As instituições públicas, até mais do que as privadas, têm de contar com a contribuição de todos os interessados - e temos de aumentar o interesse da sociedade pela escola, e não diminui-lo.
Por outro lado, há que pensar o papel dos especialistas na sociedade. Os especialistas são necessários - mas não para se tornarem as vozes únicas nas suas áreas de especialidade. Ninguém quer impedir os professores de se pronunciarem sobre tudo. Por exemplo, de se pronunciarem sobre a gestão das escolas. Apesar de a esmagadora maioria dos professores não serem especialistas em gestão. Seria tão infeliz impedir os professores sem competências em gestão de se pronunciarem sobre a gestão das escolas - como é infeliz vir com argumentos de "reserva aos especialistas" quando os cidadãos se pronunciam sobre a escola.
É muito útil aprender com os professores. É o que procuro fazer com vários dos meus amigos professores. Por exemplo para verificar o que mudou desde que tive essa experiência. Mas, contrariamente ao que pensa o outro, ter a mesma informação e a mesma "capacidade de processamento" não nos leva necessariamente às mesmas conclusões.

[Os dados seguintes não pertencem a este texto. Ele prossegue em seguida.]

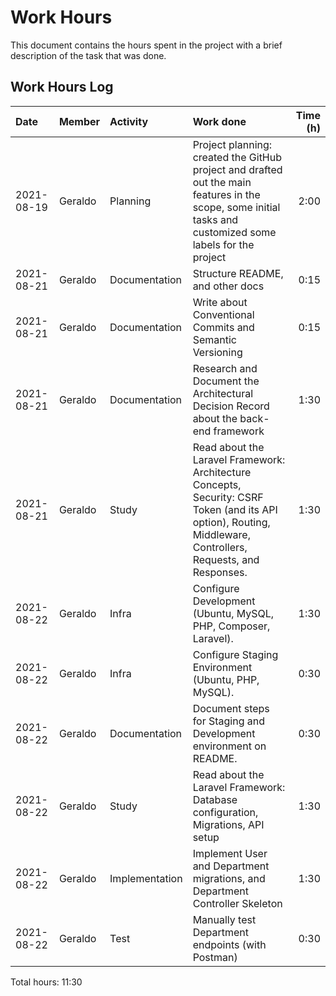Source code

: # Work Hours

This document contains the hours spent in the project with a brief description of the task that was done.

## Work Hours Log

| Date       | Member  | Activity       | Work done                                                                                                                                                      | Time (h) |
| :--------- | :------ | :------------- | :------------------------------------------------------------------------------------------------------------------------------------------------------------- | -------: |
| 2021-08-19 | Geraldo | Planning       | Project planning: created the GitHub project and drafted out the main features in the scope, some initial tasks and customized some labels for the project     |     2:00 |
| 2021-08-21 | Geraldo | Documentation  | Structure README, and other docs                                                                                                                               |     0:15 |
| 2021-08-21 | Geraldo | Documentation  | Write about Conventional Commits and Semantic Versioning                                                                                                       |     0:15 |
| 2021-08-21 | Geraldo | Documentation  | Research and Document the Architectural Decision Record about the back-end framework                                                                           |     1:30 |
| 2021-08-21 | Geraldo | Study          | Read about the Laravel Framework: Architecture Concepts, Security: CSRF Token (and its API option), Routing, Middleware, Controllers, Requests, and Responses. |     1:30 |
| 2021-08-22 | Geraldo | Infra          | Configure Development (Ubuntu, MySQL, PHP, Composer, Laravel).                                                                                                 |     1:30 |
| 2021-08-22 | Geraldo | Infra          | Configure Staging Environment (Ubuntu, PHP, MySQL).                                                                                                            |     0:30 |
| 2021-08-22 | Geraldo | Documentation  | Document steps for Staging and Development environment on README.                                                                                              |     0:30 |
| 2021-08-22 | Geraldo | Study          | Read about the Laravel Framework: Database configuration, Migrations, API setup                                                                                |     1:30 |
| 2021-08-22 | Geraldo | Implementation | Implement User and Department migrations, and Department Controller Skeleton                                                                                   |     1:30 |
| 2021-08-22 | Geraldo | Test           | Manually test Department endpoints (with Postman)                                                                                                              |     0:30 |

Total hours: 11:30
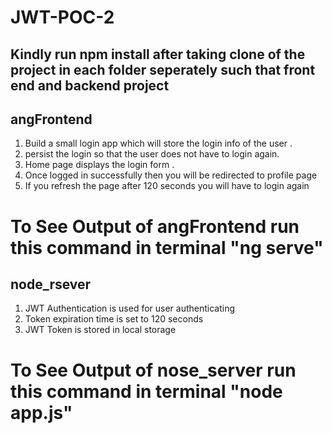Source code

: # JWT-POC-2

## Kindly run npm install after taking clone of the project in each folder seperately such that front end and backend project

## angFrontend
1. Build a small login app which will store the login info of the user .
2. persist the login so that the user does not have to login again.
3. Home page displays the login form .
4. Once logged in successfully then you will be redirected to profile page
5. If you refresh the page after 120 seconds you will have to login again 

# To See Output of angFrontend run this command in terminal "ng serve"

## node_rsever
1. JWT Authentication is used for user authenticating
2. Token expiration time is set to 120 seconds 
3. JWT Token is stored in local storage 


# To See Output of nose_server run this command in terminal "node app.js"

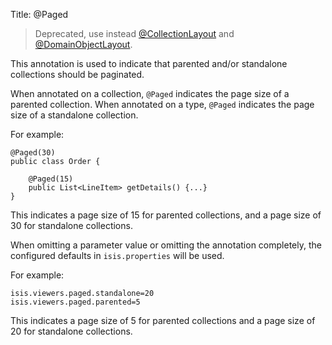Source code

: Title: @Paged

> Deprecated, use instead [@CollectionLayout](./CollectionLayout.html) and [@DomainObjectLayout](./DomainObjectLayout.html).

This annotation is used to indicate that parented and/or standalone
collections should be paginated.

When annotated on a collection, `@Paged` indicates the page size of a
parented collection. When annotated on a type, `@Paged` indicates the page
size of a standalone collection.

For example:

    @Paged(30)
    public class Order {

        @Paged(15)
        public List<LineItem> getDetails() {...}
    }

This indicates a page size of 15 for parented collections, and a page
size of 30 for standalone collections.

When omitting a parameter value or omitting the annotation completely,
the configured defaults in `isis.properties` will be used.

For example:

    isis.viewers.paged.standalone=20
    isis.viewers.paged.parented=5

This indicates a page size of 5 for parented collections and a page size
of 20 for standalone collections.
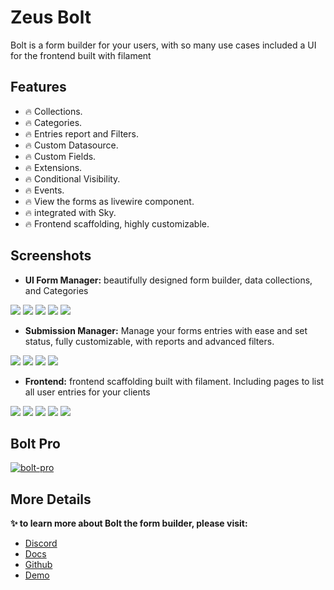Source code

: # Zeus Bolt

Bolt is a form builder for your users, with so many use cases included a UI for the frontend built with filament

## Features

- 🔥 Collections.
- 🔥 Categories.
- 🔥 Entries report and Filters.
- 🔥 Custom Datasource.
- 🔥 Custom Fields.
- 🔥 Extensions.
- 🔥 Conditional Visibility.
- 🔥 Events.
- 🔥 View the forms as livewire component.
- 🔥 integrated with Sky.
- 🔥 Frontend scaffolding, highly customizable.

## Screenshots

* **UI Form Manager:** beautifully designed form builder, data collections, and Categories

![](https://larazeus.com/images/screenshots/bolt/admin-1.webp)
![](https://larazeus.com/images/screenshots/bolt/admin-2.webp)
![](https://larazeus.com/images/screenshots/bolt/admin-3.webp)
![](https://larazeus.com/images/screenshots/bolt/admin-9.webp)
![](https://larazeus.com/images/screenshots/bolt/admin-10.webp)

* **Submission Manager:** Manage your forms entries with ease and set status, fully customizable, with reports and advanced filters.

![](https://larazeus.com/images/screenshots/bolt/admin-5.webp)
![](https://larazeus.com/images/screenshots/bolt/admin-6.webp)
![](https://larazeus.com/images/screenshots/bolt/admin-7.webp)
![](https://larazeus.com/images/screenshots/bolt/admin-8.webp)

* **Frontend:** frontend scaffolding built with filament. Including pages to list all user entries for your clients

![](https://larazeus.com/images/screenshots/bolt/frontend-1.webp)
![](https://larazeus.com/images/screenshots/bolt/frontend-2.webp)
![](https://larazeus.com/images/screenshots/bolt/frontend-3.webp)
![](https://larazeus.com/images/screenshots/bolt/frontend-4.webp)
![](https://larazeus.com/images/screenshots/bolt/frontend-5.webp)

## Bolt Pro

[![bolt-pro](https://larazeus.com/images/bolt-pro-ad.webp)](https://filamentphp.com/plugins/lara-zeus-bolt-pro)

## More Details

**✨ to learn more about Bolt the form builder, please visit:**

- [Discord](https://discord.com/channels/883083792112300104/1121563279668555897)
- [Docs](https://larazeus.com/docs/bolt)
- [Github](https://github.com/lara-zeus/bolt)
- [Demo](https://demo.larazeus.com)
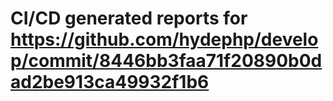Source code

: # CI/CD generated reports for https://github.com/hydephp/develop/commit/8446bb3faa71f20890b0dad2be913ca49932f1b6
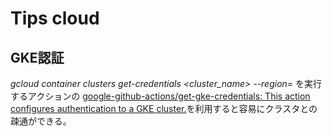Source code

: # Tips cloud

## GKE認証

*gcloud container clusters get-credentials <cluster_name> --region=<region>* を実行するアクションの [google-github-actions/get-gke-credentials: This action configures authentication to a GKE cluster.](https://github.com/google-github-actions/get-gke-credentials)を利用すると容易にクラスタとの疎通ができる。

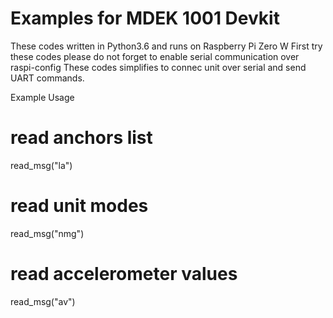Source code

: # Examples for MDEK 1001 Devkit 
These codes written in Python3.6 and runs on Raspberry Pi Zero W 
First try these codes please do not forget to enable serial communication over raspi-config
These codes simplifies to connec unit over serial and send UART commands.

Example Usage 
# read anchors list
read_msg("la")
# read unit modes
read_msg("nmg")
# read accelerometer values
read_msg("av")
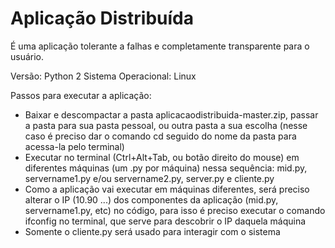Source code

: # Aplicação Distribuída

É uma aplicação tolerante a falhas e completamente transparente para o usuário.

Versão: Python 2
Sistema Operacional: Linux

Passos para executar a aplicação:

- Baixar e descompactar a pasta aplicacaodistribuida-master.zip, passar a pasta para sua pasta pessoal, ou outra pasta a sua escolha (nesse caso é preciso dar o comando cd seguido do nome da pasta para acessa-la pelo terminal) 
- Executar no terminal (Ctrl+Alt+Tab, ou botão direito do mouse) em diferentes máquinas (um .py por máquina) nessa sequência: mid.py, servername1.py e/ou servername2.py, server.py e cliente.py
- Como a aplicação vai executar em máquinas diferentes, será preciso alterar o IP (10.90 ...) dos componentes da aplicação (mid.py, servername1.py, etc) no código, para isso é preciso executar o comando ifconfig no terminal, que serve para descobrir o IP daquela máquina 
- Somente o cliente.py será usado para interagir com o sistema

Abraço (e gosto em "vê-lo" por aqui).

rolandoa a 27 de Agosto de 2009 às 17:16
Pois, o que eu quero dizer é que cada macaco no seu galho. Imagine lá os gestores, o exemplo que deu, como se sentem quando procuram trabalho e verificam que o mercado de trabalho tem engenheiros no lugar deles a gerir as empresas? Será isto correcto? Não sei. A minha esposa é gestora de empresas e há uns anos quando procurava trabalho concorreu em pé de igualdade com um indivíduo que tinha o 12º ano do curso profissional de animação social. Há alguma coisa de espantoso nisto, ainda que é verdade que as possibilidades de progressão na profissão são diferentes para quem tem o 12º ano e a licenciatura em gestão. É nisto que eu estou a pensar. De resto não me parece de todo estranho que um gestor possa desempenhar um papel importante dentro de uma escola. Já lá trabalham os técnicos de informática, os assistentes sociais, os técnicos de contabilidade, psicólogos, etc. e não me parece que daí decorra problemas de maior. Acontece que as decisões pedagógicas são entregues aos professores e isso parece-me correcto. Nem se trata aqui tanto de especialidades, mas de deixar cada macaco no seu galho. A questão é simples: se preparamos professores pedagogicamente, para quê retirar-lhes o poder de decisão pedagógica e em seu lugar colocar pessoas com outras formações? Como lhe disse e repito, não nego que um gestor pudesse ter um papel importante na escola tal como um médico o teria já que muitas vezes os alunos mais pequenos necessitam de ajuda médica. Mas o papel do gestor não é primário nas escolas, mas secundário. No que respeita a pensar como resolver o problema da democracia não vislumbro também qualquer problema: eu não sou político e tenho posições sobre decisões políticas. A verdade é que eu não faço carreira política, pelo que não me cabe a mim decidir.
De um modo muito prático não vejo qualquer necessidade de governo de escolas por gestores ou pessoas marginais à escola, nem tal me parece ser fechado ou corporativista. Isso depende escola para escola: ou a escola é aberta à comunidade ou não o é ou é mais ou menos. As escolas são geridas de modo muito distinto. Por exemplo trabalhei numa escola de um dos concelhos mais pobres de toda a Europa e foi talvez a escola mais aberta à comunidade que conheci. Posso por exemplo recordar que toda e qualquer actividade da escola, como o jantar de natal envolvia toda a comunidade. As festas da Vila tinham a colaboração da escola. Funcionava bem. Era uma escola pequena que estava a fazer um grande trabalho por uma comunidade pequena. Mas em conclusão este nem me parece ser o maior problema do ensino e da educação em geral.